Treatment of depression in patients with depression or bipolar is often complicated. If medications are prescribed, will they make mood symptoms worse, or have other significant adverse effects?
And yet fatigue is common in people with a history of depression (it occurs in up to 10% of the general population and is much more common in women, who have a higher rate of depression).
And symptoms of fatigue may last well beyond the other symptoms of depression.

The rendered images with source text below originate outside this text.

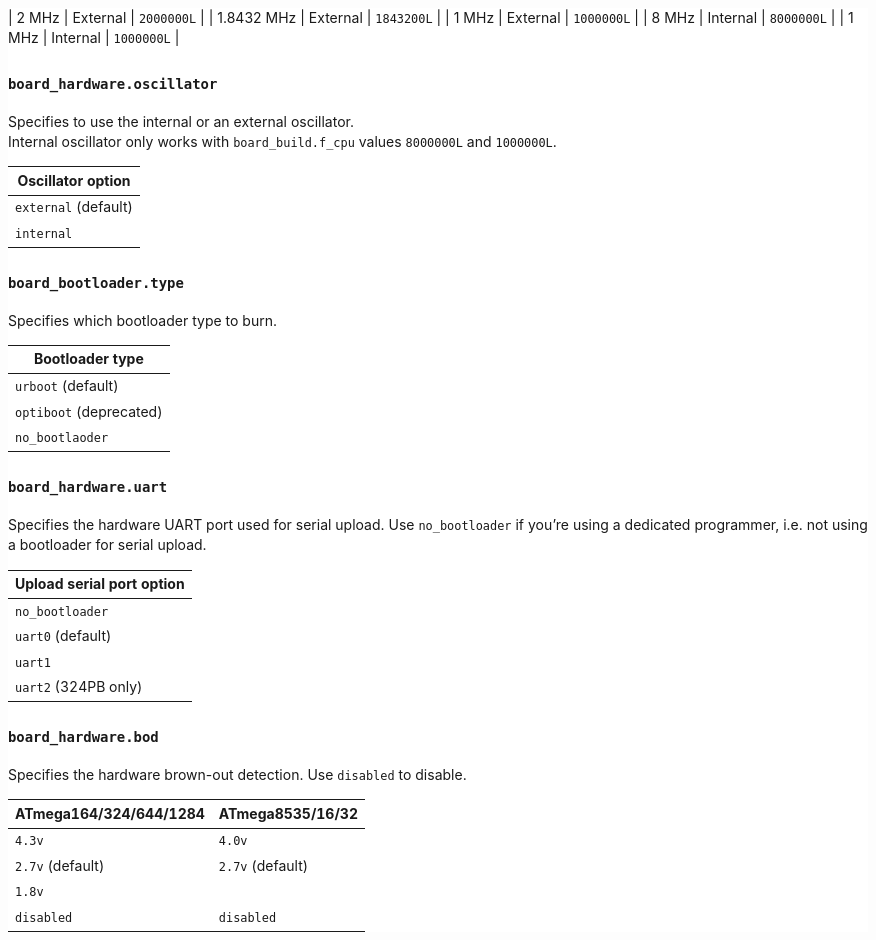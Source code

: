 | 2 MHz       | External   | `2000000L`                |
| 1.8432  MHz | External   | `1843200L`                |
| 1 MHz       | External   | `1000000L`                |
| 8 MHz       | Internal   | `8000000L`                |
| 1 MHz       | Internal   | `1000000L`                |


### `board_hardware.oscillator`
Specifies to use the internal or an external oscillator.  
Internal oscillator only works with `board_build.f_cpu` values `8000000L` and `1000000L`.

| Oscillator option    |
|----------------------|
| `external` (default) |
| `internal`           |


### `board_bootloader.type`
Specifies which bootloader type to burn.

| Bootloader type         |
|-------------------------|
| `urboot` (default)      |
| `optiboot` (deprecated) |
| `no_bootlaoder`         |


### `board_hardware.uart`
Specifies the hardware UART port used for serial upload. Use `no_bootloader` if you’re using a dedicated programmer, i.e. not using a bootloader for serial upload.

| Upload serial port option |
|---------------------------|
| `no_bootloader`           |
| `uart0` (default)         |
| `uart1`                   |
| `uart2` (324PB only)      |


### `board_hardware.bod`
Specifies the hardware brown-out detection. Use `disabled` to disable.

| ATmega164/324/644/1284 | ATmega8535/16/32 |
|------------------------|------------------|
| `4.3v`                 | `4.0v`           |
| `2.7v` (default)       | `2.7v` (default) |
| `1.8v`                 |                  |
| `disabled`             | `disabled`       |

A thoughtful assessment begins with an assessment of the nature of the symptoms. Are we talking about trouble initiating any activity (generalized weakness), or trouble concentrating (mental fatigue) or a reduction in the capacity for sustained physical activity (easy fatiguability)? Some people have a mixture of these, but figuring out what type of fatigue is most prominent can be helpful in determining what the cause of the fatigue is.
A careful evaluation for physical causes is in order.
Among causes to rule out are –
- Medications (especially high blood pressure medicines, medicines for sleep, and some antidepressants and mood stabilizers)
- Thyroid disease
- Low cortisol (adrenal insufficiency)
- Chronic kidney or liver failure
- Heart or lung diseases (associated with shortness of breath)
- Anemia
- Cancer (if there is significant unexplained weight loss)
- Infections (mononucleosis, CMV, hepatitis, HIV, parasites, especially if you have been traveling recently)
- Sleep disturbances (obstructive sleep apnea, restless legs, severe allergies)
- Chronic fatigue syndrome (a relatively rare condition with specific criteria)
- Fibromyalgia (associated with tender points on the body)
- Idiopathic (or “Other”)
After a careful history, lab studies and appropriate physical examination, a fair number of people will end up with “Idiopathic Fatigue.”
What can or should be done for them.
A thoughtful evaluation of diet is in order. And assessment of their level of physical activity as well (fatigue can be caused by chronic inactivity, but it can also occur when someone starts overtraining, graduated physical activity is the best approach).
And then it may be time to consider stimulants. A recent review of this topic (“The use of stimulant medications for non-core aspects of ADHD and in other disorders” in Neuropharmacology 2014 [in press]) concluded that the evidence was reasonably strong and consistent that some patients with recurrent depression, and perhaps even some patients with bipolar, might benefit from a trial of methylphenidate or lisdexamfetamine.
Needless to say, this is an experimental treatment that would require thoughtful assessment of the risks and benefits and careful monitoring.